Data section:

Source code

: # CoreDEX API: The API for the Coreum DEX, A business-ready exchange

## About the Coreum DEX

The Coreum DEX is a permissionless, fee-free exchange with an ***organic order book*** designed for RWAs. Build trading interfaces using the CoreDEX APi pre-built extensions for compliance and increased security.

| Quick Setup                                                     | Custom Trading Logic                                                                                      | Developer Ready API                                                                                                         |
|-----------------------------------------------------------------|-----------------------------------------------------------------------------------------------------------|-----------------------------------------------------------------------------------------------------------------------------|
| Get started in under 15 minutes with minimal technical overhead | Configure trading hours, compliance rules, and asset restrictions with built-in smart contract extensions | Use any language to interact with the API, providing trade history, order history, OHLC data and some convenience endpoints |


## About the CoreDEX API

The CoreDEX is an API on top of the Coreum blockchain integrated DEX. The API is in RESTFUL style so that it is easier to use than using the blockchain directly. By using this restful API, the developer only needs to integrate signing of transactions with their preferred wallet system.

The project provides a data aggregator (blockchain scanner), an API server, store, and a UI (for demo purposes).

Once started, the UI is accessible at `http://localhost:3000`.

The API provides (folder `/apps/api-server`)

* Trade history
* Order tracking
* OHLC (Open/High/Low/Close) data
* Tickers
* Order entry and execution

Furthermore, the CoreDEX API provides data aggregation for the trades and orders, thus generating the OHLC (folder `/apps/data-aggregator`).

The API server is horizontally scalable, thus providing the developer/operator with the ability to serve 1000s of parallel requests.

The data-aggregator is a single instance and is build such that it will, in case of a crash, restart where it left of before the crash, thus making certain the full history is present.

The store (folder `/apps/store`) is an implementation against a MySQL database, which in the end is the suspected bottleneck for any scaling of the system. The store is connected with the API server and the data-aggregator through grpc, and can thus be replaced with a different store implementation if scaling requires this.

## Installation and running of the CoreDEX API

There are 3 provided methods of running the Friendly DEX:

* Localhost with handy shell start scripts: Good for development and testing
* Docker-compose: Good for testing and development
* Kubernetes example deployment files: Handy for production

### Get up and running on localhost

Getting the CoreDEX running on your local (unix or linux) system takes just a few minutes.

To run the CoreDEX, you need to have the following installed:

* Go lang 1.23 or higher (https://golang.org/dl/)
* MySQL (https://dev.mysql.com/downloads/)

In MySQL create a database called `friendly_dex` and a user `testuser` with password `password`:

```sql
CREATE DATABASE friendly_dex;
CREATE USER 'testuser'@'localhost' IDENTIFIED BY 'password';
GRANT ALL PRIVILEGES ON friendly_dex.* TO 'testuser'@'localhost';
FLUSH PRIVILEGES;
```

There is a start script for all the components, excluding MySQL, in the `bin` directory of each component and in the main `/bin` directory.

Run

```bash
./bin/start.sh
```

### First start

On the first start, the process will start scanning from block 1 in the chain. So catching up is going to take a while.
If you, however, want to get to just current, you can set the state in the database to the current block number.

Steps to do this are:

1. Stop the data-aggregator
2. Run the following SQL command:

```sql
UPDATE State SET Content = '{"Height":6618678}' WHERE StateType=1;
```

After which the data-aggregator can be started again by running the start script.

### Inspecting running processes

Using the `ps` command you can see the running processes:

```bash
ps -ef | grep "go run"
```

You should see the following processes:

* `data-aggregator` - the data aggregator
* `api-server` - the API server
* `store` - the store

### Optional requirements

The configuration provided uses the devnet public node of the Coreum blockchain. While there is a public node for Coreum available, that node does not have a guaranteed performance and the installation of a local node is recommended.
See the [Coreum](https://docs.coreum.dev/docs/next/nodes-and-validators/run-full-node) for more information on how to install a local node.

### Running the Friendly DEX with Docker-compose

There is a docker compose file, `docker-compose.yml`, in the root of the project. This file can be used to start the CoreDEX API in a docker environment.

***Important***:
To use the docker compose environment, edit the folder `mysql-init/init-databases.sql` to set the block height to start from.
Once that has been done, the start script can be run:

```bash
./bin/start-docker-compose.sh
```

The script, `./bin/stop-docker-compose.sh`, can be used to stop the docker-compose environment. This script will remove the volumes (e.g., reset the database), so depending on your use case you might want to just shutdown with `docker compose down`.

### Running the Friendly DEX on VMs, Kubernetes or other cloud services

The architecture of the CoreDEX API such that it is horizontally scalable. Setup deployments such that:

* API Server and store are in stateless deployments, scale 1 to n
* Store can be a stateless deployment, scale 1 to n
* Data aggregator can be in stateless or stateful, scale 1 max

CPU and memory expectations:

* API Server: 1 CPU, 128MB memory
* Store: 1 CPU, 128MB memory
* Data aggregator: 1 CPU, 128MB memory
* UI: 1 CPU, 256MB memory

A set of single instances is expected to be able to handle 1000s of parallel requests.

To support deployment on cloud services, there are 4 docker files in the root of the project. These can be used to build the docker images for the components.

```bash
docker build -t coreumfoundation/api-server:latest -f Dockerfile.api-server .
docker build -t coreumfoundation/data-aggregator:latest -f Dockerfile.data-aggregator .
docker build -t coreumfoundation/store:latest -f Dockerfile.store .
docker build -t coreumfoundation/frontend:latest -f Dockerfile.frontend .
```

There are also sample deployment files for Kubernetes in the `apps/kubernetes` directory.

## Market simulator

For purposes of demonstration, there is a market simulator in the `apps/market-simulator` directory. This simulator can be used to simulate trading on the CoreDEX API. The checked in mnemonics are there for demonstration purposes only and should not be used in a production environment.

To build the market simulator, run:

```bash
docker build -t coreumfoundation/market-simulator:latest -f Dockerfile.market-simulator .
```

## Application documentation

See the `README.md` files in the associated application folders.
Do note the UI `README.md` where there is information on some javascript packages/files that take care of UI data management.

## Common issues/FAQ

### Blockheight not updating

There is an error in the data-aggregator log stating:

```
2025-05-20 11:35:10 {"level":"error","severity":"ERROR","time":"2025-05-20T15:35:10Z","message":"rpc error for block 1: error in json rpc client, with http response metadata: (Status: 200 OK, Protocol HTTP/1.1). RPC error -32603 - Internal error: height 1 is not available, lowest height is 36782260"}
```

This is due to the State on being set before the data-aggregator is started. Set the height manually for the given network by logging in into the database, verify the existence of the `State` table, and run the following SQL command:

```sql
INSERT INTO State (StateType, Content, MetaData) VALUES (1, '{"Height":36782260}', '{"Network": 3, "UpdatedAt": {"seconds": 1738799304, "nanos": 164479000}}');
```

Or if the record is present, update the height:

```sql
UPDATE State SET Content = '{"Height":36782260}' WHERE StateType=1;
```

Problem statement: From the first line to the last, write out the listing exactly.

Answer section:
Source code

: # CoreDEX API: The API for the Coreum DEX, A business-ready exchange

## About the Coreum DEX

The Coreum DEX is a permissionless, fee-free exchange with an ***organic order book*** designed for RWAs. Build trading interfaces using the CoreDEX APi pre-built extensions for compliance and increased security.

| Quick Setup                                                     | Custom Trading Logic                                                                                      | Developer Ready API                                                                                                         |
|-----------------------------------------------------------------|-----------------------------------------------------------------------------------------------------------|-----------------------------------------------------------------------------------------------------------------------------|
| Get started in under 15 minutes with minimal technical overhead | Configure trading hours, compliance rules, and asset restrictions with built-in smart contract extensions | Use any language to interact with the API, providing trade history, order history, OHLC data and some convenience endpoints |


## About the CoreDEX API

The CoreDEX is an API on top of the Coreum blockchain integrated DEX. The API is in RESTFUL style so that it is easier to use than using the blockchain directly. By using this restful API, the developer only needs to integrate signing of transactions with their preferred wallet system.

The project provides a data aggregator (blockchain scanner), an API server, store, and a UI (for demo purposes).

Once started, the UI is accessible at `http://localhost:3000`.

The API provides (folder `/apps/api-server`)

* Trade history
* Order tracking
* OHLC (Open/High/Low/Close) data
* Tickers
* Order entry and execution

Furthermore, the CoreDEX API provides data aggregation for the trades and orders, thus generating the OHLC (folder `/apps/data-aggregator`).

The API server is horizontally scalable, thus providing the developer/operator with the ability to serve 1000s of parallel requests.

The data-aggregator is a single instance and is build such that it will, in case of a crash, restart where it left of before the crash, thus making certain the full history is present.

The store (folder `/apps/store`) is an implementation against a MySQL database, which in the end is the suspected bottleneck for any scaling of the system. The store is connected with the API server and the data-aggregator through grpc, and can thus be replaced with a different store implementation if scaling requires this.

## Installation and running of the CoreDEX API

There are 3 provided methods of running the Friendly DEX:

* Localhost with handy shell start scripts: Good for development and testing
* Docker-compose: Good for testing and development
* Kubernetes example deployment files: Handy for production

### Get up and running on localhost

Getting the CoreDEX running on your local (unix or linux) system takes just a few minutes.

To run the CoreDEX, you need to have the following installed:

* Go lang 1.23 or higher (https://golang.org/dl/)
* MySQL (https://dev.mysql.com/downloads/)

In MySQL create a database called `friendly_dex` and a user `testuser` with password `password`:

```sql
CREATE DATABASE friendly_dex;
CREATE USER 'testuser'@'localhost' IDENTIFIED BY 'password';
GRANT ALL PRIVILEGES ON friendly_dex.* TO 'testuser'@'localhost';
FLUSH PRIVILEGES;
```

There is a start script for all the components, excluding MySQL, in the `bin` directory of each component and in the main `/bin` directory.

Run

```bash
./bin/start.sh
```

### First start

On the first start, the process will start scanning from block 1 in the chain. So catching up is going to take a while.
If you, however, want to get to just current, you can set the state in the database to the current block number.

Steps to do this are:

1. Stop the data-aggregator
2. Run the following SQL command:

```sql
UPDATE State SET Content = '{"Height":6618678}' WHERE StateType=1;
```

After which the data-aggregator can be started again by running the start script.

### Inspecting running processes

Using the `ps` command you can see the running processes:

```bash
ps -ef | grep "go run"
```

You should see the following processes:

* `data-aggregator` - the data aggregator
* `api-server` - the API server
* `store` - the store

### Optional requirements

The configuration provided uses the devnet public node of the Coreum blockchain. While there is a public node for Coreum available, that node does not have a guaranteed performance and the installation of a local node is recommended.
See the [Coreum](https://docs.coreum.dev/docs/next/nodes-and-validators/run-full-node) for more information on how to install a local node.

### Running the Friendly DEX with Docker-compose

There is a docker compose file, `docker-compose.yml`, in the root of the project. This file can be used to start the CoreDEX API in a docker environment.

***Important***:
To use the docker compose environment, edit the folder `mysql-init/init-databases.sql` to set the block height to start from.
Once that has been done, the start script can be run:

```bash
./bin/start-docker-compose.sh
```

The script, `./bin/stop-docker-compose.sh`, can be used to stop the docker-compose environment. This script will remove the volumes (e.g., reset the database), so depending on your use case you might want to just shutdown with `docker compose down`.

### Running the Friendly DEX on VMs, Kubernetes or other cloud services

The architecture of the CoreDEX API such that it is horizontally scalable. Setup deployments such that:

* API Server and store are in stateless deployments, scale 1 to n
* Store can be a stateless deployment, scale 1 to n
* Data aggregator can be in stateless or stateful, scale 1 max

CPU and memory expectations:

* API Server: 1 CPU, 128MB memory
* Store: 1 CPU, 128MB memory
* Data aggregator: 1 CPU, 128MB memory
* UI: 1 CPU, 256MB memory

A set of single instances is expected to be able to handle 1000s of parallel requests.

To support deployment on cloud services, there are 4 docker files in the root of the project. These can be used to build the docker images for the components.

```bash
docker build -t coreumfoundation/api-server:latest -f Dockerfile.api-server .
docker build -t coreumfoundation/data-aggregator:latest -f Dockerfile.data-aggregator .
docker build -t coreumfoundation/store:latest -f Dockerfile.store .
docker build -t coreumfoundation/frontend:latest -f Dockerfile.frontend .
```

There are also sample deployment files for Kubernetes in the `apps/kubernetes` directory.

## Market simulator

For purposes of demonstration, there is a market simulator in the `apps/market-simulator` directory. This simulator can be used to simulate trading on the CoreDEX API. The checked in mnemonics are there for demonstration purposes only and should not be used in a production environment.

To build the market simulator, run:

```bash
docker build -t coreumfoundation/market-simulator:latest -f Dockerfile.market-simulator .
```

## Application documentation

See the `README.md` files in the associated application folders.
Do note the UI `README.md` where there is information on some javascript packages/files that take care of UI data management.

## Common issues/FAQ

### Blockheight not updating

There is an error in the data-aggregator log stating:

```
2025-05-20 11:35:10 {"level":"error","severity":"ERROR","time":"2025-05-20T15:35:10Z","message":"rpc error for block 1: error in json rpc client, with http response metadata: (Status: 200 OK, Protocol HTTP/1.1). RPC error -32603 - Internal error: height 1 is not available, lowest height is 36782260"}
```

This is due to the State on being set before the data-aggregator is started. Set the height manually for the given network by logging in into the database, verify the existence of the `State` table, and run the following SQL command:

```sql
INSERT INTO State (StateType, Content, MetaData) VALUES (1, '{"Height":36782260}', '{"Network": 3, "UpdatedAt": {"seconds": 1738799304, "nanos": 164479000}}');
```

Or if the record is present, update the height:

```sql
UPDATE State SET Content = '{"Height":36782260}' WHERE StateType=1;
```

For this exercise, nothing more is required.